Dall’altro lato, le valutazioni politiche, che chiamano in causa la
gestione europea dei migranti (ma su questo punto la responsabilità è
più dei governi che della Commissione), e la conseguente interpretazione
(più o meno flessibile) dei relativi costi in capo ai paesi esposti in
prima linea nell’accoglienza dei rifugiati. Sullo sfondo, la particolare
congiuntura politica che vede diversi paesi chiave in Europa (Italia,
Francia, Germania, Olanda) alle prese con importanti scadenze elettorali
da qui al prossimo autunno. Il compito della Commissione in questo
frangente è particolarmente arduo, non dispone di strumenti cogenti per
imporre ai governi linee di azioni condivise.
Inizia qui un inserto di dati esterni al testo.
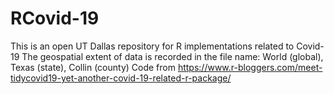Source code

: # RCovid-19
This is an open UT Dallas repository for R implementations related to Covid-19 
The geospatial extent of data is recorded in the file name: World (global), Texas (state), Collin (county)
Code from https://www.r-bloggers.com/meet-tidycovid19-yet-another-covid-19-related-r-package/
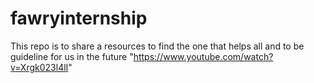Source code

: # fawryinternship
This repo is to share a resources to find the one that helps all and to be guideline for us in the future 
"https://www.youtube.com/watch?v=Xrgk023l4lI"
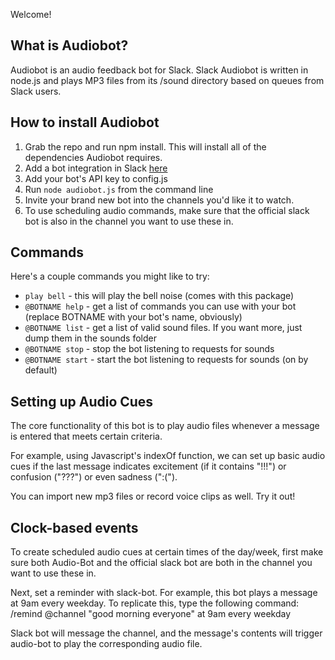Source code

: Welcome!

## What is Audiobot?

Audiobot is an audio feedback bot for Slack.  Slack Audiobot is written in node.js and plays MP3 files from its /sound directory based on queues from Slack users.


## How to install Audiobot
1. Grab the repo and run npm install. This will install all of the dependencies Audiobot requires.
2. Add a bot integration in Slack [here](https://slack.com/services/new/bot)
3. Add your bot's API key to config.js
4. Run `node audiobot.js` from the command line
5. Invite your brand new bot into the channels you'd like it to watch.
6. To use scheduling audio commands, make sure that the official slack bot is also in the channel you want to use these in.

## Commands
Here's a couple commands you might like to try:
* `play bell` - this will play the bell noise (comes with this package)
* `@BOTNAME help` - get a list of commands you can use with your bot (replace BOTNAME with your bot's name, obviously)
* `@BOTNAME list` - get a list of valid sound files. If you want more, just dump them in the sounds folder
* `@BOTNAME stop` - stop the bot listening to requests for sounds
* `@BOTNAME start` - start the bot listening to requests for sounds  (on by default)

## Setting up Audio Cues
The core functionality of this bot is to play audio files whenever a message is entered that meets certain criteria.

For example, using Javascript's indexOf function, we can set up basic audio cues if the last message indicates excitement (if it contains "!!!") or confusion ("???") or even sadness (":(").

You can import new mp3 files or record voice clips as well. Try it out!


## Clock-based events
To create scheduled audio cues at certain times of the day/week, first make sure both Audio-Bot and the official slack bot are both in the channel you want to use these in.

Next, set a reminder with slack-bot. For example, this bot plays a message at 9am every weekday. To replicate this, type the following command:
/remind @channel "good morning everyone" at 9am every weekday

Slack bot will message the channel, and the message's contents will trigger audio-bot to play the corresponding audio file.
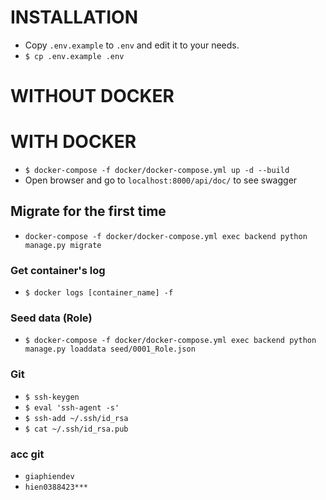 # INSTALLATION

* Copy `.env.example` to `.env` and edit it to your needs.
* `$ cp .env.example .env`

# WITHOUT DOCKER

# WITH DOCKER

* `$ docker-compose -f docker/docker-compose.yml up -d --build`
* Open browser and go to `localhost:8000/api/doc/` to see swagger

## Migrate for the first time

* `docker-compose -f docker/docker-compose.yml exec backend python manage.py migrate`

### Get container's log

* `$ docker logs [container_name] -f`

### Seed data (Role)

* `$ docker-compose -f docker/docker-compose.yml exec backend python manage.py loaddata seed/0001_Role.json`

### Git
- `$ ssh-keygen`
- `$ eval 'ssh-agent -s'`
- `$ ssh-add ~/.ssh/id_rsa`
- `$ cat ~/.ssh/id_rsa.pub`

### acc git 
- `giaphiendev`
- `hien0388423***`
Il richiamo è sul rispetto
degli impegni assunti, e dunque a quanto il governo italiano aveva
assicurato in maggio a proposito della riduzione del deficit strutturale
e del debito pubblico a partire da quest’anno. Per il deficit
strutturale, a fronte della richiesta di Bruxelles di operare un taglio
nel 2017 dello 0,6%, si registra al contrario un incremento dello 0,4
per cento. Per il debito, le nuove stime governative fissano il livello
del 2016 a quota 132,8% del Pil, mentre era stata annunciata una
riduzione al 132,4 per cento. Impegno non mantenuto sul debito - ribatte
il Governo – a causa della bassa crescita e dell’inflazione vicina allo
zero. Componente fondamentale, quest’ultima, se si considera che il
valore del debito in rapporto al Pil viene espresso in termini nominali.
Nel
coacervo di debolezze politiche in cui si dibattono le istituzioni
europee e i governi (rese plasticamente evidenti dallo stop al trattato
commerciale con il Canada decretato dalla Vallonia), emerge a Bruxelles
il timore che il braccio di ferro con Roma finisca nel tritacarne della
campagna elettorale in corso. Ecco allora emergere l’opzione di riserva:
giudizio in più tappe, e comunque non prima dell’Eurogruppo fissato per
il 5 dicembre. Vi è dunque da attendersi nelle prossime settimane un
intensificarsi del confronto/scontro tra Roma e Bruxelles. La manovra –
ribadisce Padoan – manterrà il suo impianto generale anche dopo il
confronto con la Commissione europea. Prossima tappa, la risposta del
Tesoro ai rilievi e alle richieste di chiarimenti di Bruxelles.